China are targeting at least one Olympic gold medal in rowing at Tokyo 2020 before a target of two at Paris 2024 ©Getty Images

Sir Steve Redgrave, the high-performance director of China's national rowing team, has revealed the country are hoping to win an Olympic gold next year in Tokyo before achieving further success in the sport at Paris 2024.

The Briton was appointed as high-performance director by China last year, with the task of improving the standard of rowing in the country.

Sir Steve, winner of five consecutive Olympic gold medals in rowing between Los Angeles 1984 and Sydney 2000, was given responsibility for the Chinese national team's training programme.

He was also tasked with implementing a youth development programme and a coach training system.

China have only earned one Olympic rowing gold medal, which came in the women's quadruple sculls event at Beijing 2008.

The country has won nine Olympic rowing medals in all, including two bronze medals at Rio 2016.

"The Olympic Games in Tokyo are, of course, an important step in our strategy and China wants to win a gold Olympic medal there,” Sir Steve told Reuters.

"The first goal now is to win gold at the Olympics outside China.

"But the main goal is two titles in Paris in 2024."
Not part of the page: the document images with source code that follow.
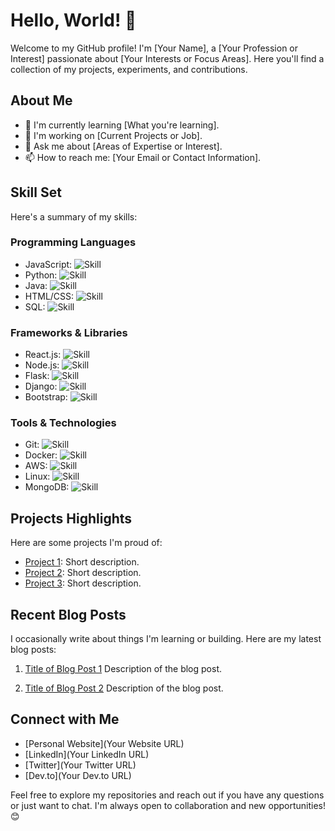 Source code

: # Hello, World! 👋

Welcome to my GitHub profile! I'm [Your Name], a [Your Profession or Interest] passionate about [Your Interests or Focus Areas]. Here you'll find a collection of my projects, experiments, and contributions.

## About Me

- 🌱 I'm currently learning [What you're learning].
- 💼 I'm working on [Current Projects or Job].
- 💬 Ask me about [Areas of Expertise or Interest].
- 📫 How to reach me: [Your Email or Contact Information].

## Skill Set

Here's a summary of my skills:

### Programming Languages

- JavaScript: ![Skill](https://progress-bar.dev/80/?title=Advanced&color=yellow)
- Python: ![Skill](https://progress-bar.dev/70/?title=Intermediate&color=orange)
- Java: ![Skill](https://progress-bar.dev/60/?title=Intermediate&color=orange)
- HTML/CSS: ![Skill](https://progress-bar.dev/70/?title=Intermediate&color=orange)
- SQL: ![Skill](https://progress-bar.dev/50/?title=Basic&color=yellow)

### Frameworks & Libraries

- React.js: ![Skill](https://progress-bar.dev/80/?title=Advanced&color=yellow)
- Node.js: ![Skill](https://progress-bar.dev/70/?title=Intermediate&color=orange)
- Flask: ![Skill](https://progress-bar.dev/70/?title=Intermediate&color=orange)
- Django: ![Skill](https://progress-bar.dev/60/?title=Intermediate&color=orange)
- Bootstrap: ![Skill](https://progress-bar.dev/70/?title=Intermediate&color=orange)

### Tools & Technologies

- Git: ![Skill](https://progress-bar.dev/80/?title=Advanced&color=yellow)
- Docker: ![Skill](https://progress-bar.dev/70/?title=Intermediate&color=orange)
- AWS: ![Skill](https://progress-bar.dev/50/?title=Basic&color=yellow)
- Linux: ![Skill](https://progress-bar.dev/60/?title=Intermediate&color=orange)
- MongoDB: ![Skill](https://progress-bar.dev/60/?title=Intermediate&color=orange)

## Projects Highlights

Here are some projects I'm proud of:

- [Project 1](link): Short description.
- [Project 2](link): Short description.
- [Project 3](link): Short description.

## Recent Blog Posts

I occasionally write about things I'm learning or building. Here are my latest blog posts:

1. [Title of Blog Post 1](link)
   Description of the blog post.

2. [Title of Blog Post 2](link)
   Description of the blog post.

## Connect with Me

- [Personal Website](Your Website URL)
- [LinkedIn](Your LinkedIn URL)
- [Twitter](Your Twitter URL)
- [Dev.to](Your Dev.to URL)

Feel free to explore my repositories and reach out if you have any questions or just want to chat. I'm always open to collaboration and new opportunities! 😊
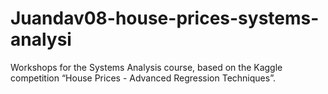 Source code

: # Juandav08-house-prices-systems-analysi
Workshops for the Systems Analysis course, based on the Kaggle competition “House Prices - Advanced Regression Techniques”.
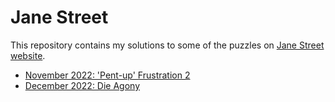 # Jane Street

This repository contains my solutions to some of the puzzles on [Jane Street website](https://www.janestreet.com/puzzles/archive/).

* [November 2022: 'Pent-up' Frustration 2](2022-11-Pent-up_frustration_2/README.md)
* [December 2022: Die Agony](2022-12-Die_agony/README.md)
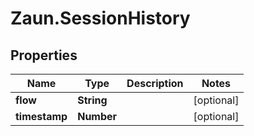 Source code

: # Zaun.SessionHistory

## Properties
Name | Type | Description | Notes
------------ | ------------- | ------------- | -------------
**flow** | **String** |  | [optional] 
**timestamp** | **Number** |  | [optional] 


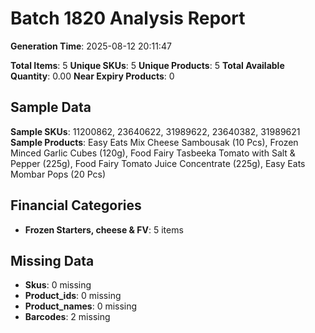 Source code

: # Batch 1820 Analysis Report

**Generation Time**: 2025-08-12 20:11:47

**Total Items**: 5
**Unique SKUs**: 5
**Unique Products**: 5
**Total Available Quantity**: 0.00
**Near Expiry Products**: 0

## Sample Data
**Sample SKUs**: 11200862, 23640622, 31989622, 23640382, 31989621
**Sample Products**: Easy Eats Mix Cheese Sambousak (10 Pcs), Frozen Minced Garlic Cubes (120g), Food Fairy Tasbeeka Tomato with Salt & Pepper (225g), Food Fairy Tomato Juice Concentrate (225g), Easy Eats Mombar Pops (20 Pcs)

## Financial Categories
- **Frozen Starters, cheese & FV**: 5 items

## Missing Data
- **Skus**: 0 missing
- **Product_ids**: 0 missing
- **Product_names**: 0 missing
- **Barcodes**: 2 missing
Britain's Sir Steve Redgrave became China's high performance director last year ©Getty Images
Britain's Sir Steve Redgrave became China's high performance director last year ©Getty Images

China enjoyed an impressive start to this year's Rowing World Cup season in Plovdiv, with the event taking place at the Bulgarian venue earlier this month.

The country claimed gold in the in the women’s and men’s double sculls, the lightweight women’s double sculls and the women’s quadruple sculls.

Sir Steve retired from competitive rowing after winning the coxless four event at Sydney 2000.

He also won nine World Championship titles during an illustrious career which has seen him become widely considered as one of the greatest rowers in history.

Sir Steve was one of the final Torchbearers for the London 2012, carrying the Torch into the Olympic Stadium during the event's Opening Ceremony.

He was appointed a Knight Bachelor for services to rowing in the Queen's 2001 New Year's Honours list.